▸ TASK TO CARRY OUT:
Below are the records; copy each line in which "root" occurs.

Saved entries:

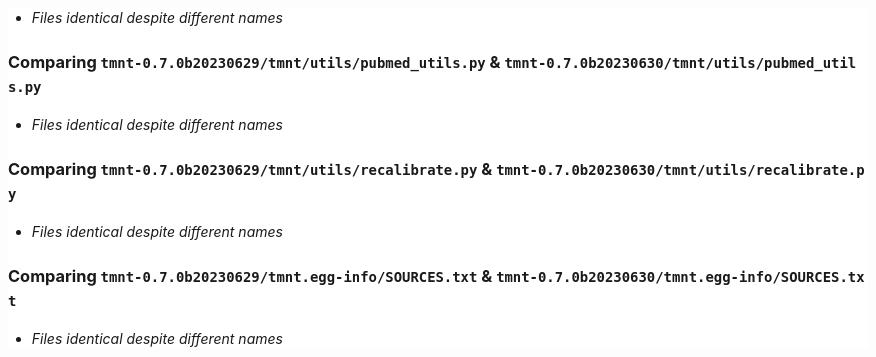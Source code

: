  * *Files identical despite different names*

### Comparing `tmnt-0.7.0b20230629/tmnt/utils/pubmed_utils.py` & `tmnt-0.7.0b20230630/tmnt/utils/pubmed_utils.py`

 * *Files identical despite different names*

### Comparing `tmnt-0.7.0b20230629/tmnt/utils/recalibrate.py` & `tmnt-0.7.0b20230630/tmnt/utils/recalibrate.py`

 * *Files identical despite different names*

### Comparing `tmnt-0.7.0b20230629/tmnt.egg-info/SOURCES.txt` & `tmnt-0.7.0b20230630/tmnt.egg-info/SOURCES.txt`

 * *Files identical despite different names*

--

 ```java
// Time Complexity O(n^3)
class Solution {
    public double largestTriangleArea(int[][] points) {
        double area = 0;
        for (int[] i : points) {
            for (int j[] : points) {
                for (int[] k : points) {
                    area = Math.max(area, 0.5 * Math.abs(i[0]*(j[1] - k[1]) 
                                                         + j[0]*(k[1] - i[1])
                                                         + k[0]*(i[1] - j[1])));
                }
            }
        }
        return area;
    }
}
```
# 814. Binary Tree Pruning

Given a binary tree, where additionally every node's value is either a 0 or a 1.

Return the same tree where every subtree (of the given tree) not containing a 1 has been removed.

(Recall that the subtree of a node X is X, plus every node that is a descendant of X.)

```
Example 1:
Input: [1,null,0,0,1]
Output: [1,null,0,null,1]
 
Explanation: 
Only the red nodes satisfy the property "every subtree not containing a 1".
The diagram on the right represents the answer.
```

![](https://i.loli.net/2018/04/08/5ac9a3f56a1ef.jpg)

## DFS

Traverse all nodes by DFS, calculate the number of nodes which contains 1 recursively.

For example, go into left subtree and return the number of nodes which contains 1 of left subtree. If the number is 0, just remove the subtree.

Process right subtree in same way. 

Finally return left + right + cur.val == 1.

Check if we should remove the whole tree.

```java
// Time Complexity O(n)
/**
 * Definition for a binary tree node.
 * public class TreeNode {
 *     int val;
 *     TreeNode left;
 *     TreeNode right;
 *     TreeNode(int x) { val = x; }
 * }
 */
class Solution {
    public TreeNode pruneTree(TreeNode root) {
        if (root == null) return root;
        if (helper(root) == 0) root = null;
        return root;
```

▸ ANSWER FOR THE TASK:
    public TreeNode pruneTree(TreeNode root) {
        if (root == null) return root;
        if (helper(root) == 0) root = null;
        return root;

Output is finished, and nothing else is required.